We asked if Quantic Dream was hesitant to hew so closely to such a recent moment in the U.S.’s political climate, when similar games like 2016’s Deus Ex: Mankind Divided did so and received backlash in response. Mankind Divided’s use of the phrase “augs’ lives matter” read to many as an appropriation of an important social movement for the sake of entertainment.

“It’s a fantasized version of the United States,” Cage said of Detroit. He spoke about watching American films while growing up in France, and how America became a neutral backdrop for stories. At least, until he went there.

“You realize the distance between [them] based on these films and what the country actually is. As a writer, I just try to be aware of this distance. I try to assimilate the social background.”

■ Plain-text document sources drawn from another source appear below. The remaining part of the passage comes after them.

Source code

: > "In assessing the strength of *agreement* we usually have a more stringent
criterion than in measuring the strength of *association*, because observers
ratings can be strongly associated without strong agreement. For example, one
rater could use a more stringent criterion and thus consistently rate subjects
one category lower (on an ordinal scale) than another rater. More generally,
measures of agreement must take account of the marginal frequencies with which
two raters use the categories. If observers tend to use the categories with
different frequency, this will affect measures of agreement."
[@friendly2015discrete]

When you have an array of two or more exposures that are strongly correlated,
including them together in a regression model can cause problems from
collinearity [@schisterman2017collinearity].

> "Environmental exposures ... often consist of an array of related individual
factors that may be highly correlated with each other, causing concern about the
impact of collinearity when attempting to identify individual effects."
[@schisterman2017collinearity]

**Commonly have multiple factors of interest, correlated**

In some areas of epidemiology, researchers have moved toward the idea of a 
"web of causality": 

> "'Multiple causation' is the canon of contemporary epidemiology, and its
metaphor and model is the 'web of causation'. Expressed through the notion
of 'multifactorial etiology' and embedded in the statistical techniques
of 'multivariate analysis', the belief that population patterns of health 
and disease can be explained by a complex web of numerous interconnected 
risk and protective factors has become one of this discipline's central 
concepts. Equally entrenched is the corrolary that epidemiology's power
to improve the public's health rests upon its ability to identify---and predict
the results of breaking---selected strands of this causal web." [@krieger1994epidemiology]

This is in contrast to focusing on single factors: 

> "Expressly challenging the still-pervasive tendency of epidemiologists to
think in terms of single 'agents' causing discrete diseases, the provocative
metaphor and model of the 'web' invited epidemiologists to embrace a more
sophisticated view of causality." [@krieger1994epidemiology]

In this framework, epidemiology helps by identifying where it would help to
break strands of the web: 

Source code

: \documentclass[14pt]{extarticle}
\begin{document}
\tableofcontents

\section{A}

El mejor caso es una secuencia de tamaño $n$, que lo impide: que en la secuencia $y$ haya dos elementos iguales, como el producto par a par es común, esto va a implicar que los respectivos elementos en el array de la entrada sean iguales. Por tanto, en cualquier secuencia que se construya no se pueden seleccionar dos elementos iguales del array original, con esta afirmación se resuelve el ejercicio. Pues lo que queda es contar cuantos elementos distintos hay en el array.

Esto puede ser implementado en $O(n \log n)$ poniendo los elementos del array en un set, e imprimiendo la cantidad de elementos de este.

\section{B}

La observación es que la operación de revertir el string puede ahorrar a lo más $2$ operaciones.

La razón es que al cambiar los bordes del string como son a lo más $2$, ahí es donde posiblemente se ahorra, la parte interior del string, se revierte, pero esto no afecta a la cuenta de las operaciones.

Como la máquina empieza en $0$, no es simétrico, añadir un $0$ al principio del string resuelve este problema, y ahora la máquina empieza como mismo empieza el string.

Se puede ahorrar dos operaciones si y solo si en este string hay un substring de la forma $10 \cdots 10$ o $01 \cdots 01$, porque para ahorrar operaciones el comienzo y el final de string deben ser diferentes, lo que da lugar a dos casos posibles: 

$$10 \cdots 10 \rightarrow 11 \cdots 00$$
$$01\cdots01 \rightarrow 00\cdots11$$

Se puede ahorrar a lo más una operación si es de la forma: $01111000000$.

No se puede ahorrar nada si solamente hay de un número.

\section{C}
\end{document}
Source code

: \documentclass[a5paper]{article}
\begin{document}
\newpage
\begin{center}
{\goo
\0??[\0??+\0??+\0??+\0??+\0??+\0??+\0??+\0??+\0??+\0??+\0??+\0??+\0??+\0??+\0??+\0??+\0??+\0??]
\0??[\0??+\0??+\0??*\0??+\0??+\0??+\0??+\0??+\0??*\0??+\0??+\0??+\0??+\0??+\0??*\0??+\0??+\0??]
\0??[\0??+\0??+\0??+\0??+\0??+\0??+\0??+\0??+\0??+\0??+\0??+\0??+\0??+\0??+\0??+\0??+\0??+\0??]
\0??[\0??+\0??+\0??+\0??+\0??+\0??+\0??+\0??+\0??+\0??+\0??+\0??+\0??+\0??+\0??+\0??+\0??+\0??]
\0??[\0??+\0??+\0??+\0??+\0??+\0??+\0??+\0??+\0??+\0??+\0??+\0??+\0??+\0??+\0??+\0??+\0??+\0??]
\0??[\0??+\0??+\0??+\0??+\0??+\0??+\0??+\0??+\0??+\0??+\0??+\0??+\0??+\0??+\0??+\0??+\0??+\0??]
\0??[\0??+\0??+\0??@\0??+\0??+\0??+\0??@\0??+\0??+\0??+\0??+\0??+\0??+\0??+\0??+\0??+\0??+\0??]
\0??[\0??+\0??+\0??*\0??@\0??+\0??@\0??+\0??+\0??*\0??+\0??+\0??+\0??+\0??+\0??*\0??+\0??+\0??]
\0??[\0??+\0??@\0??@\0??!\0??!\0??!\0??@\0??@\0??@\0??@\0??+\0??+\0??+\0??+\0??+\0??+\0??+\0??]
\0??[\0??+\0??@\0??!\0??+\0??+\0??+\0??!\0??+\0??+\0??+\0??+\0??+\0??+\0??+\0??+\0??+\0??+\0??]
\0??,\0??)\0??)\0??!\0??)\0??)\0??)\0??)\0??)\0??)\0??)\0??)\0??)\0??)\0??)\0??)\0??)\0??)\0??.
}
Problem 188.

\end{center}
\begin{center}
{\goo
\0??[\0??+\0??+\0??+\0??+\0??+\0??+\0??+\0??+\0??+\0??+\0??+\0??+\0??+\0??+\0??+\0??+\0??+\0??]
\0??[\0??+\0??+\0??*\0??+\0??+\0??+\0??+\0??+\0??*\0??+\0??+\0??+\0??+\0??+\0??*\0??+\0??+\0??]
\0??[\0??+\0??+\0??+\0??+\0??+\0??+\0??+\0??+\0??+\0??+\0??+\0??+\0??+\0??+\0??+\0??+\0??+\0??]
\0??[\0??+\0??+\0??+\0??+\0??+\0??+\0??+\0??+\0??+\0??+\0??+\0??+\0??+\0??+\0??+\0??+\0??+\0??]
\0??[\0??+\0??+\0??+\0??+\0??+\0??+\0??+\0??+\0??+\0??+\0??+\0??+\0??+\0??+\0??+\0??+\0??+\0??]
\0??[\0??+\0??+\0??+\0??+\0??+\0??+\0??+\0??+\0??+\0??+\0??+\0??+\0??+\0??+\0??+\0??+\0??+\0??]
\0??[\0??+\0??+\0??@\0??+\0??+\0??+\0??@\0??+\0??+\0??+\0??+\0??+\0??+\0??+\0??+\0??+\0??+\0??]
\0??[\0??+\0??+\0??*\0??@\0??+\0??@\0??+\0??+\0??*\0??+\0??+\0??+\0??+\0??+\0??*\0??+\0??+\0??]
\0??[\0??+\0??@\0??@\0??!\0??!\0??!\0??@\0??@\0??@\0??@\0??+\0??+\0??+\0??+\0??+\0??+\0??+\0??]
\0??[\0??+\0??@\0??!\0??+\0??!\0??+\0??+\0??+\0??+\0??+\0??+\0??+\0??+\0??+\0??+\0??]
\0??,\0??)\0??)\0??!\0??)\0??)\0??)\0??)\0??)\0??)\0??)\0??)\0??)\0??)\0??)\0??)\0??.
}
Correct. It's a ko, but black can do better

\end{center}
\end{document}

Quantic Dream visited Detroit — which comes with its own loaded history — and interviewed residents to help do that. But Cage admitted that this can only take the team so far. At the end of the day, he’s still “a French guy talking about an American. It’s great because it creates a distance, and distance can become a good thing. But at the same time you have to make sure you don’t misunderstand things.”

Detroit
Marcus, performed by Jesse Williams, is a rebellious android with a strong sense of free will.
Quantic Dream/Sony Interactive Entertainment

That awareness hopefully bears out in the rest of Detroit: Become Human, as players assume the roles of two other androids alongside Marcus and are challenged to make meaningful, tough decisions. The overarching themes of liberation and racial injustice will continue to form the crux, however — but Cage insists that this is a game first, not a political statement.

“You have to be respectful because this is a game,” Cage said. “We put a lot of passion and we’re honest and sincere. But it’s nothing compared to real issues and real people in the real world. We try to be aware of that and we want to be respectful of real things.”

There’s no release date yet for this PlayStation 4 exclusive.